Every place has its charm and its bothersome characteristics, but Singapore is so small of a City State that both ends of that spectrum are on full display. Singapore is an odd mixture of capitalism on steroids and a police state and everyone seems quite pleased with that incongruity. On the immigration form as you enter the country, there is a bold red statement that says, “Death to drug traffickers under Singapore law.” It made me nervous to jaywalk…

It’s a highly organized city with strict rules on traffic control, including high taxes on cars and a huge 10-year car ownership fee that bumps the price of a new Toyota Camry to about $175,000. It works, too, because there is really no traffic on the streets, with most people traveling on a very user-friendly metro system.

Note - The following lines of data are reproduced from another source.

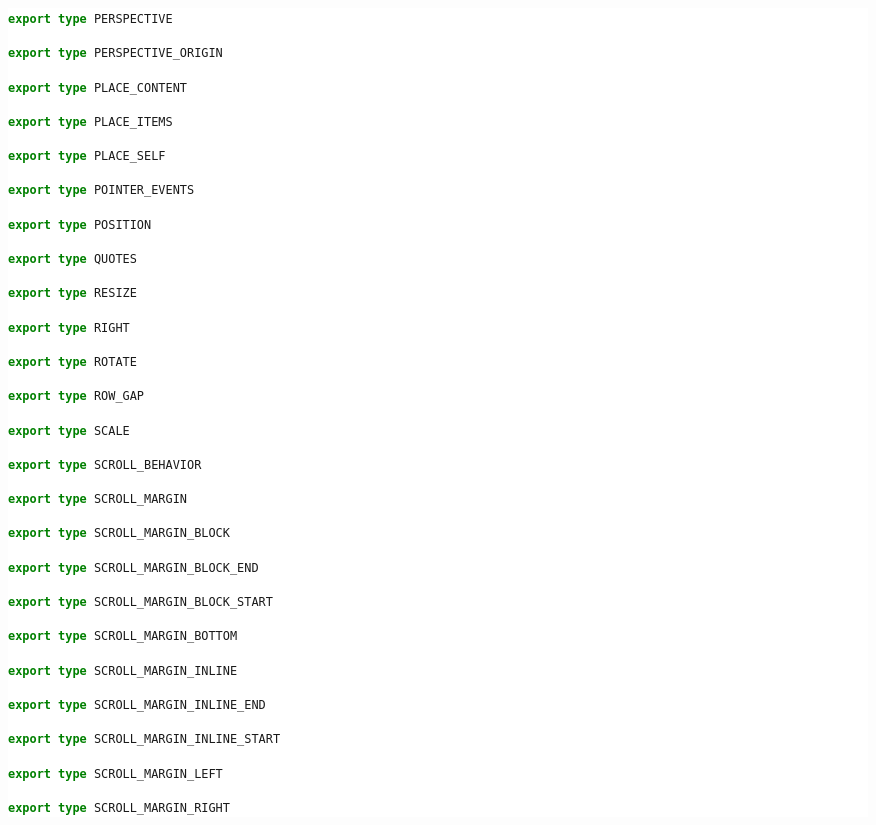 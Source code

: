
 ```typescript
export type PERSPECTIVE
```
```typescript
export type PERSPECTIVE_ORIGIN
```
```typescript
export type PLACE_CONTENT
```
```typescript
export type PLACE_ITEMS
```
```typescript
export type PLACE_SELF
```
```typescript
export type POINTER_EVENTS
```
```typescript
export type POSITION
```
```typescript
export type QUOTES
```
```typescript
export type RESIZE
```
```typescript
export type RIGHT
```
```typescript
export type ROTATE
```
```typescript
export type ROW_GAP
```
```typescript
export type SCALE
```
```typescript
export type SCROLL_BEHAVIOR
```
```typescript
export type SCROLL_MARGIN
```
```typescript
export type SCROLL_MARGIN_BLOCK
```
```typescript
export type SCROLL_MARGIN_BLOCK_END
```
```typescript
export type SCROLL_MARGIN_BLOCK_START
```
```typescript
export type SCROLL_MARGIN_BOTTOM
```
```typescript
export type SCROLL_MARGIN_INLINE
```
```typescript
export type SCROLL_MARGIN_INLINE_END
```
```typescript
export type SCROLL_MARGIN_INLINE_START
```
```typescript
export type SCROLL_MARGIN_LEFT
```
```typescript
export type SCROLL_MARGIN_RIGHT
```
```typescript
``` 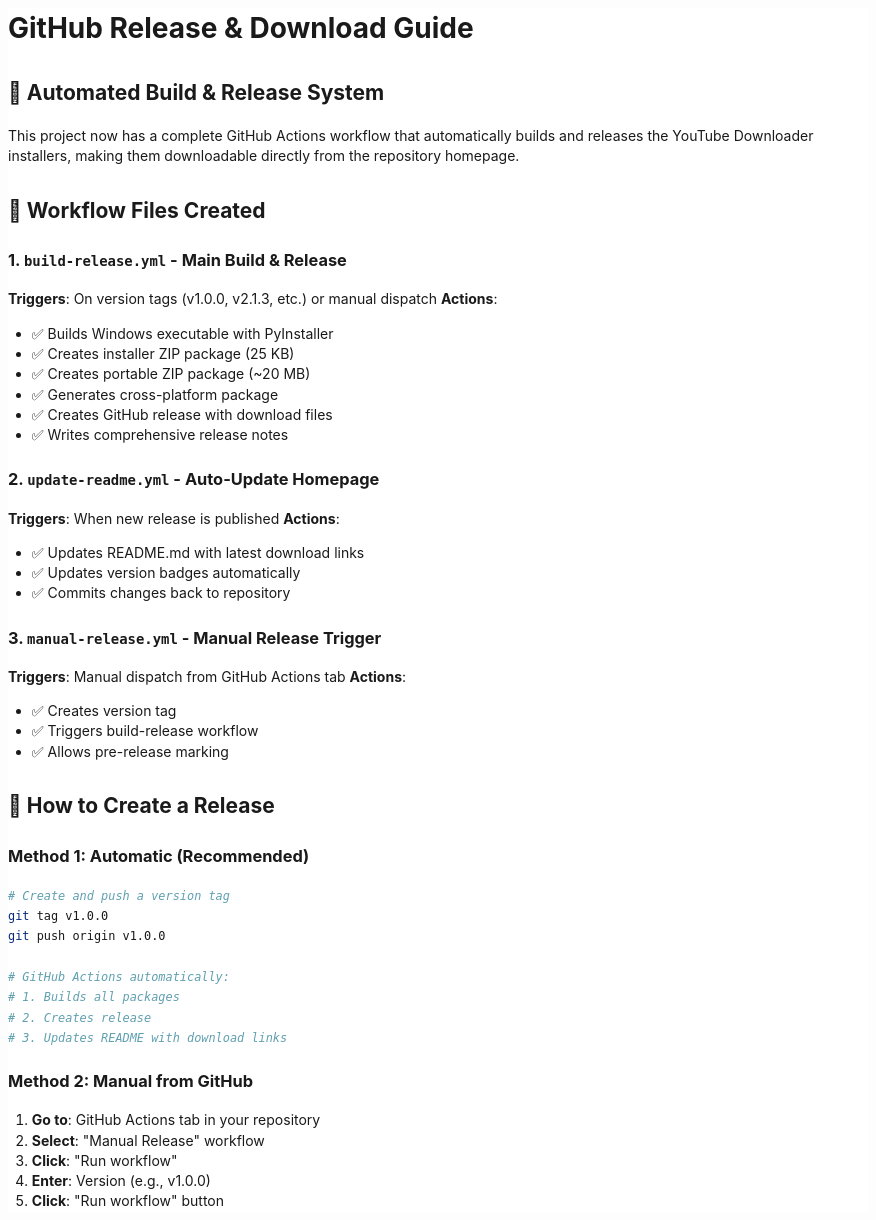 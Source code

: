 # GitHub Release & Download Guide

## 🚀 Automated Build & Release System

This project now has a complete GitHub Actions workflow that automatically builds and releases the YouTube Downloader installers, making them downloadable directly from the repository homepage.

## 📁 Workflow Files Created

### 1. `build-release.yml` - Main Build & Release
**Triggers**: On version tags (v1.0.0, v2.1.3, etc.) or manual dispatch
**Actions**:
- ✅ Builds Windows executable with PyInstaller
- ✅ Creates installer ZIP package (25 KB)
- ✅ Creates portable ZIP package (~20 MB)
- ✅ Generates cross-platform package
- ✅ Creates GitHub release with download files
- ✅ Writes comprehensive release notes

### 2. `update-readme.yml` - Auto-Update Homepage
**Triggers**: When new release is published
**Actions**:
- ✅ Updates README.md with latest download links
- ✅ Updates version badges automatically
- ✅ Commits changes back to repository

### 3. `manual-release.yml` - Manual Release Trigger
**Triggers**: Manual dispatch from GitHub Actions tab
**Actions**:
- ✅ Creates version tag
- ✅ Triggers build-release workflow
- ✅ Allows pre-release marking

## 🎯 How to Create a Release

### Method 1: Automatic (Recommended)
```bash
# Create and push a version tag
git tag v1.0.0
git push origin v1.0.0

# GitHub Actions automatically:
# 1. Builds all packages
# 2. Creates release
# 3. Updates README with download links
```

### Method 2: Manual from GitHub
1. **Go to**: GitHub Actions tab in your repository
2. **Select**: "Manual Release" workflow
3. **Click**: "Run workflow"
4. **Enter**: Version (e.g., v1.0.0)
5. **Click**: "Run workflow" button
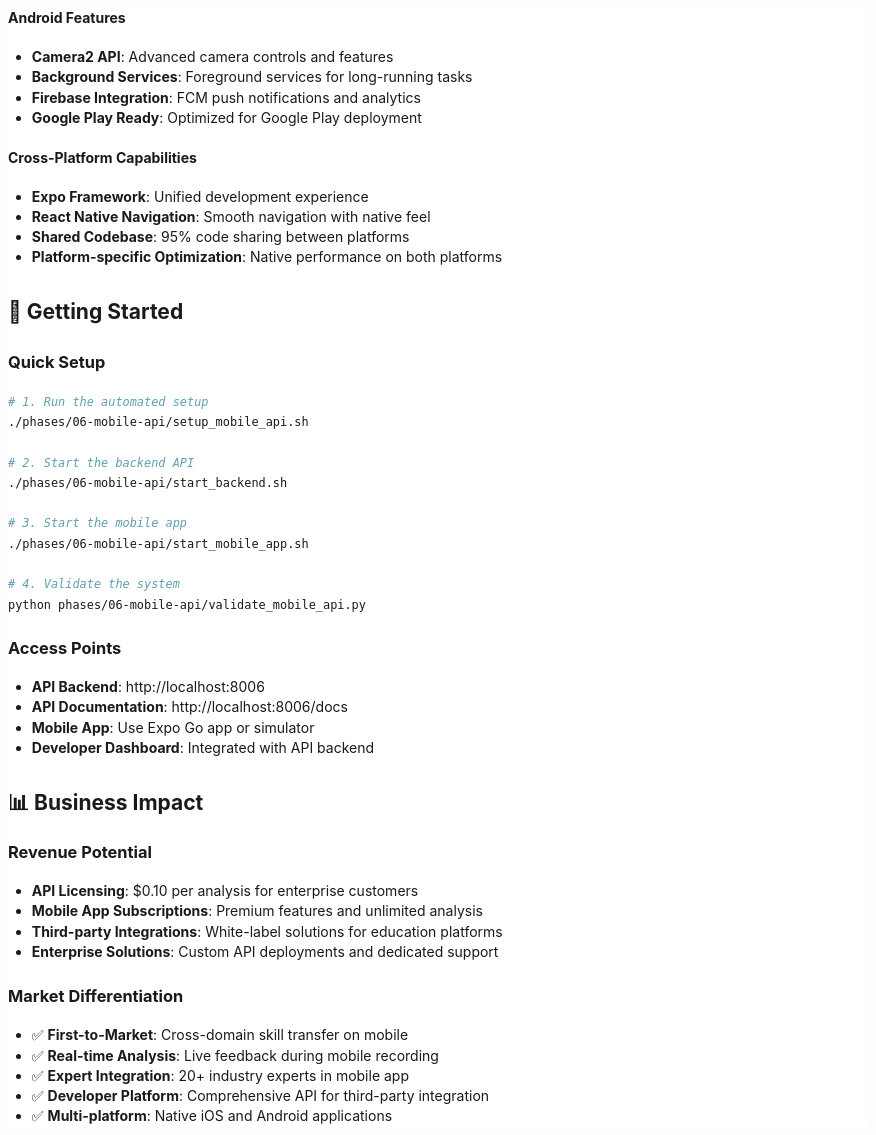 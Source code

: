 #### Android Features
- **Camera2 API**: Advanced camera controls and features
- **Background Services**: Foreground services for long-running tasks
- **Firebase Integration**: FCM push notifications and analytics
- **Google Play Ready**: Optimized for Google Play deployment

#### Cross-Platform Capabilities
- **Expo Framework**: Unified development experience
- **React Native Navigation**: Smooth navigation with native feel
- **Shared Codebase**: 95% code sharing between platforms
- **Platform-specific Optimization**: Native performance on both platforms

## 🚀 Getting Started

### Quick Setup
```bash
# 1. Run the automated setup
./phases/06-mobile-api/setup_mobile_api.sh

# 2. Start the backend API
./phases/06-mobile-api/start_backend.sh

# 3. Start the mobile app
./phases/06-mobile-api/start_mobile_app.sh

# 4. Validate the system
python phases/06-mobile-api/validate_mobile_api.py
```

### Access Points
- **API Backend**: http://localhost:8006
- **API Documentation**: http://localhost:8006/docs
- **Mobile App**: Use Expo Go app or simulator
- **Developer Dashboard**: Integrated with API backend

## 📊 Business Impact

### Revenue Potential
- **API Licensing**: $0.10 per analysis for enterprise customers
- **Mobile App Subscriptions**: Premium features and unlimited analysis
- **Third-party Integrations**: White-label solutions for education platforms
- **Enterprise Solutions**: Custom API deployments and dedicated support

### Market Differentiation
- ✅ **First-to-Market**: Cross-domain skill transfer on mobile
- ✅ **Real-time Analysis**: Live feedback during mobile recording
- ✅ **Expert Integration**: 20+ industry experts in mobile app
- ✅ **Developer Platform**: Comprehensive API for third-party integration
- ✅ **Multi-platform**: Native iOS and Android applications
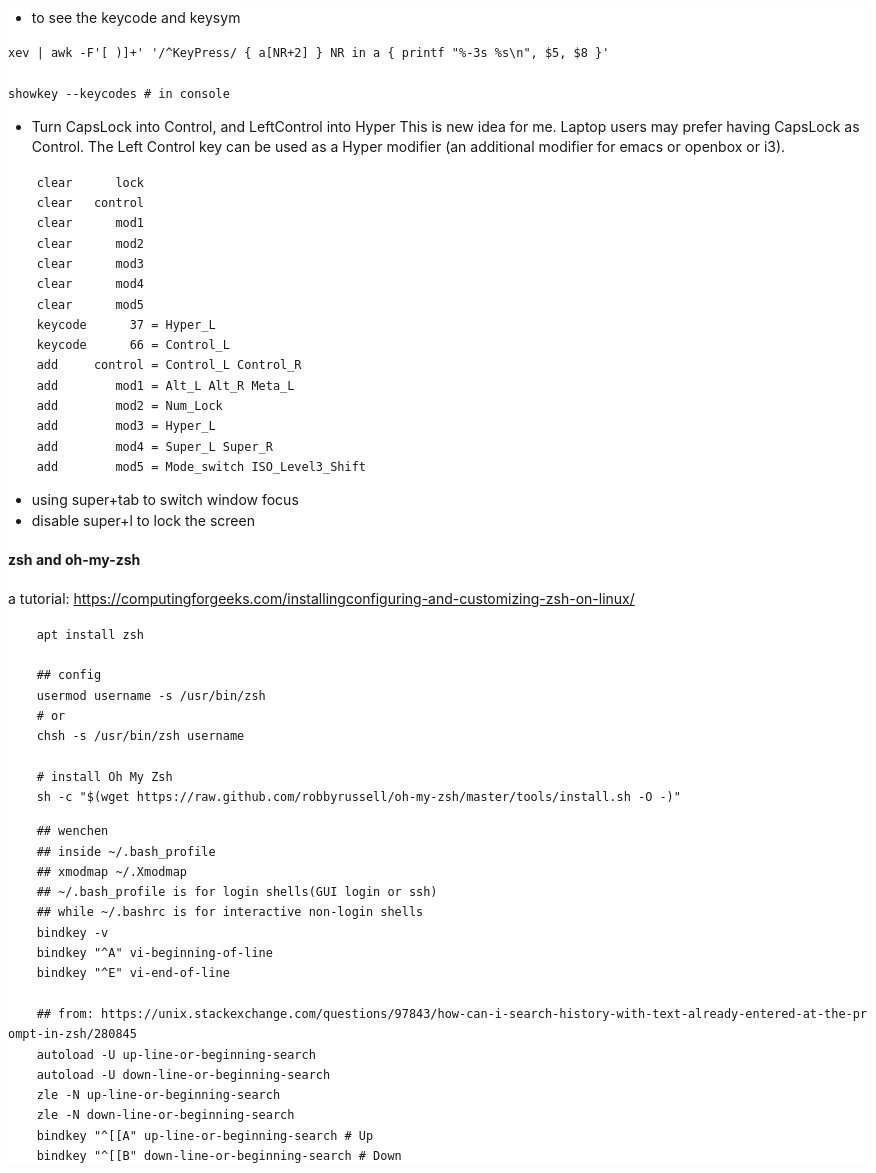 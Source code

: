 - to see the keycode and keysym
```shell
xev | awk -F'[ )]+' '/^KeyPress/ { a[NR+2] } NR in a { printf "%-3s %s\n", $5, $8 }'

showkey --keycodes # in console
```

- Turn CapsLock into Control, and LeftControl into Hyper
This is new idea for me.
Laptop users may prefer having CapsLock as Control.
The Left Control key can be used as a Hyper modifier
(an additional modifier for emacs or openbox or i3).

```~/.Xmodmap
	clear      lock
	clear   control
	clear      mod1
	clear      mod2
	clear      mod3
	clear      mod4
	clear      mod5
	keycode      37 = Hyper_L
	keycode      66 = Control_L
	add     control = Control_L Control_R
	add        mod1 = Alt_L Alt_R Meta_L
	add        mod2 = Num_Lock
	add        mod3 = Hyper_L
	add        mod4 = Super_L Super_R
	add        mod5 = Mode_switch ISO_Level3_Shift
```

- using super+tab to switch window focus
- disable super+l to lock the screen

#### zsh and oh-my-zsh
a tutorial: https://computingforgeeks.com/installingconfiguring-and-customizing-zsh-on-linux/
```shell
    apt install zsh

    ## config
    usermod username -s /usr/bin/zsh
    # or
    chsh -s /usr/bin/zsh username

    # install Oh My Zsh
    sh -c "$(wget https://raw.github.com/robbyrussell/oh-my-zsh/master/tools/install.sh -O -)"
```

```~/.zshrc
    ## wenchen
    ## inside ~/.bash_profile
    ## xmodmap ~/.Xmodmap
    ## ~/.bash_profile is for login shells(GUI login or ssh)
    ## while ~/.bashrc is for interactive non-login shells
    bindkey -v
    bindkey "^A" vi-beginning-of-line
    bindkey "^E" vi-end-of-line

    ## from: https://unix.stackexchange.com/questions/97843/how-can-i-search-history-with-text-already-entered-at-the-prompt-in-zsh/280845
    autoload -U up-line-or-beginning-search
    autoload -U down-line-or-beginning-search
    zle -N up-line-or-beginning-search
    zle -N down-line-or-beginning-search
    bindkey "^[[A" up-line-or-beginning-search # Up
    bindkey "^[[B" down-line-or-beginning-search # Down
``` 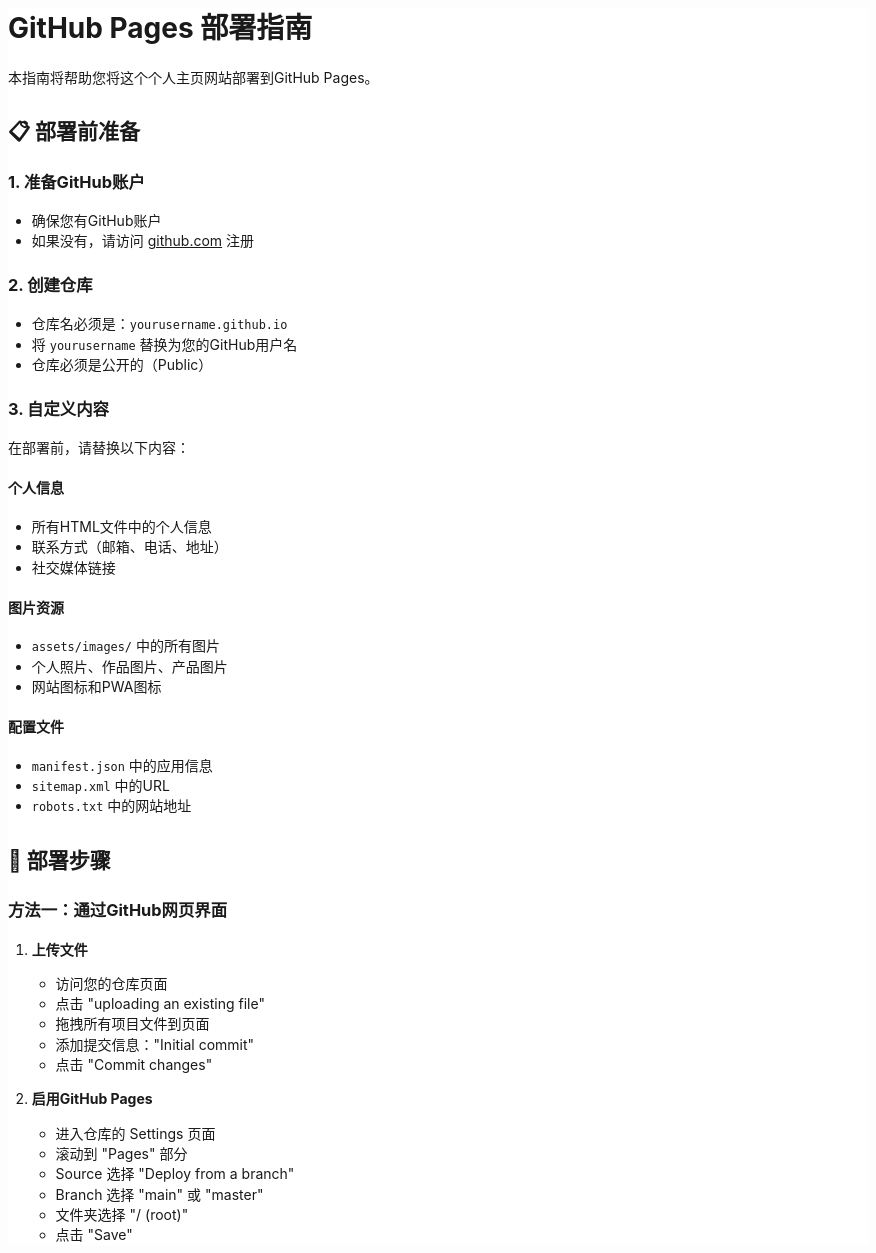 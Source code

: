 # GitHub Pages 部署指南

本指南将帮助您将这个个人主页网站部署到GitHub Pages。

## 📋 部署前准备

### 1. 准备GitHub账户
- 确保您有GitHub账户
- 如果没有，请访问 [github.com](https://github.com) 注册

### 2. 创建仓库
- 仓库名必须是：`yourusername.github.io`
- 将 `yourusername` 替换为您的GitHub用户名
- 仓库必须是公开的（Public）

### 3. 自定义内容
在部署前，请替换以下内容：

#### 个人信息
- 所有HTML文件中的个人信息
- 联系方式（邮箱、电话、地址）
- 社交媒体链接

#### 图片资源
- `assets/images/` 中的所有图片
- 个人照片、作品图片、产品图片
- 网站图标和PWA图标

#### 配置文件
- `manifest.json` 中的应用信息
- `sitemap.xml` 中的URL
- `robots.txt` 中的网站地址

## 🚀 部署步骤

### 方法一：通过GitHub网页界面

1. **上传文件**
   - 访问您的仓库页面
   - 点击 "uploading an existing file"
   - 拖拽所有项目文件到页面
   - 添加提交信息："Initial commit"
   - 点击 "Commit changes"

2. **启用GitHub Pages**
   - 进入仓库的 Settings 页面
   - 滚动到 "Pages" 部分
   - Source 选择 "Deploy from a branch"
   - Branch 选择 "main" 或 "master"
   - 文件夹选择 "/ (root)"
   - 点击 "Save"
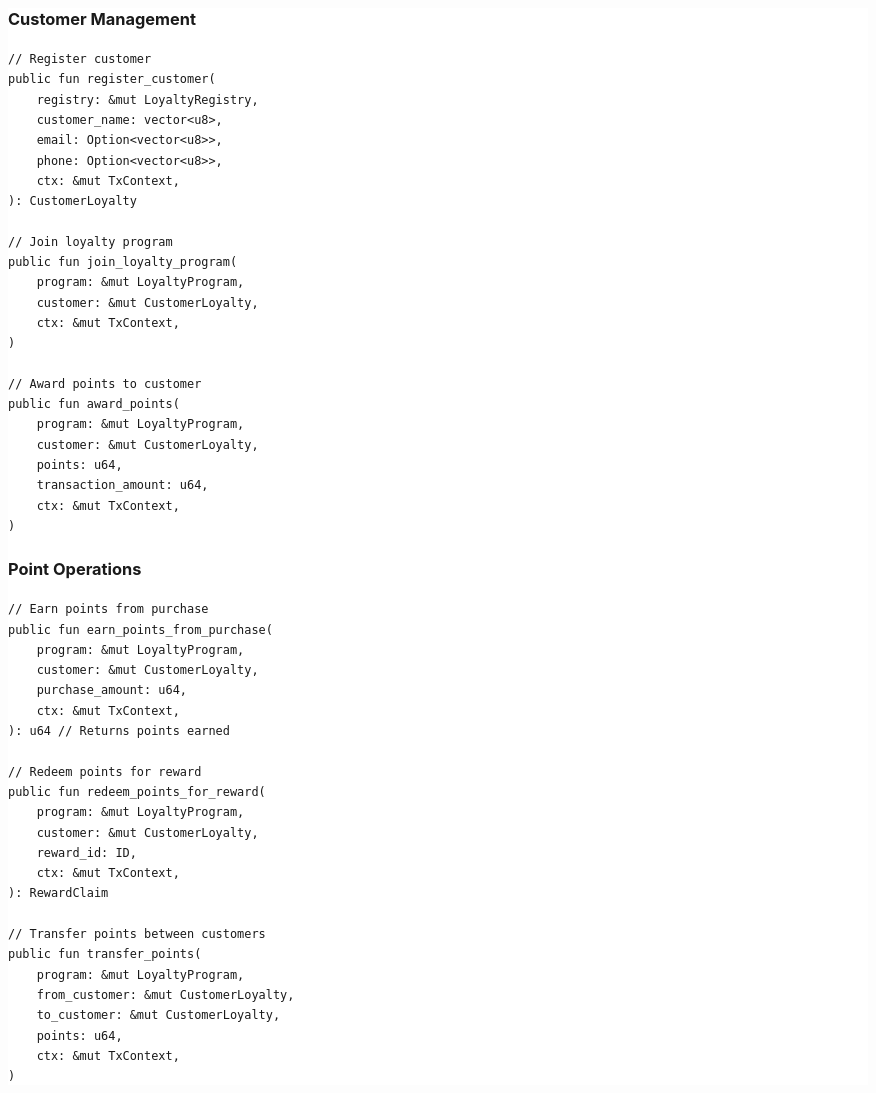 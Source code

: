 ### Customer Management

```move
// Register customer
public fun register_customer(
    registry: &mut LoyaltyRegistry,
    customer_name: vector<u8>,
    email: Option<vector<u8>>,
    phone: Option<vector<u8>>,
    ctx: &mut TxContext,
): CustomerLoyalty

// Join loyalty program
public fun join_loyalty_program(
    program: &mut LoyaltyProgram,
    customer: &mut CustomerLoyalty,
    ctx: &mut TxContext,
)

// Award points to customer
public fun award_points(
    program: &mut LoyaltyProgram,
    customer: &mut CustomerLoyalty,
    points: u64,
    transaction_amount: u64,
    ctx: &mut TxContext,
)
```

### Point Operations

```move
// Earn points from purchase
public fun earn_points_from_purchase(
    program: &mut LoyaltyProgram,
    customer: &mut CustomerLoyalty,
    purchase_amount: u64,
    ctx: &mut TxContext,
): u64 // Returns points earned

// Redeem points for reward
public fun redeem_points_for_reward(
    program: &mut LoyaltyProgram,
    customer: &mut CustomerLoyalty,
    reward_id: ID,
    ctx: &mut TxContext,
): RewardClaim

// Transfer points between customers
public fun transfer_points(
    program: &mut LoyaltyProgram,
    from_customer: &mut CustomerLoyalty,
    to_customer: &mut CustomerLoyalty,
    points: u64,
    ctx: &mut TxContext,
)
```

Being there you get the impression people are satisfied with the strict rules and tight restrictions on immigration. Singapore has the most millionaires per capita and the third highest per-capita income in the world. I suspect many of the people who live there like the idea of keeping it a tropical business and wealth paradise and are willing to give up a slice of their personal freedom to ensure it stays this way. In that respect, the government takes on a sort of out-of-control HOA that feels they have to tell homeowners the length of each blade of grass in their front yard. The yards end up looking nice, but it would be very irritating to watch a busybody neighbor in front of your house with a ruler every day.

Singapore is mostly a Buddhist country, but seems to be more secular than anything. Their real religion may be in earning money and building 80-story buildings. Singapore is surrounded by 240 million Muslims across one waterway in Indonesia and another 30 million Muslims in Malaysia across a river that I could still swim across, given a good set of goggles. But they all seem nonplussed by being an outpost of temperance, more than likely because they have everything they could ever wish for, which includes the third busiest port in the world. I’m guessing everything their neighbors want they need to get from the ports run by the nice Singaporeans so they’re left to accept a little miscegenation in the neighborhood if they can get cheap electronics.

The other noticeable thing is Singaporeans are bored – or so it would seem. There is no natural beauty to the island, save the orchids and natural fauna, so they have built up about five Disney-like resorts with everything from huge hotels and theme parks to a 6,000 room casino/hotel with three 55-story towers with what looks like a Viking cruise ship that landed on the roof of the three towers (see photo). By all appearance, the locals were just looking to make the place more interesting – in a way, like Las Vegas. So super structures for the amusement of both adults and children popped up like pimples on a junior high school student and permeate any space that isn’t already occupied by a skyscraper.


The culture in Singapore doesn’t have the centuries to provide the color that a place like Thailand does, but there are a few. Pea-Z and I sampled a few of Singapore’s contribution to Asian culture: chicken rice and the Singapore Sling monster alcohol drink. Both are good, but one of the two should be approached with great moderation. Chicken rice is a blend of rice simmered in chicken broth adjacent to very tender white or dark meat chicken and surrounded by very interesting spices. A Singapore Sling has a lot of gin and other libations and, if you have too many, you’re given the urge to take your pants off over your head. The good news is Singapore has such a high sin tax on alcohol one can only afford a single dose of the drink invented at the Raffles Hotel, where we were. At more than $20 a pop, drinking is done in moderation so the pants generally stay on.

We’re now in Thailand, having met our immigrational journey. It makes us legal here, we think. If not, we’ll have to cross another border or two. Any suggestions??


1 comment:

Anonymous said...

This is a very good summary. I spent a week there, and have had a tough time putting together a succinct description of the city.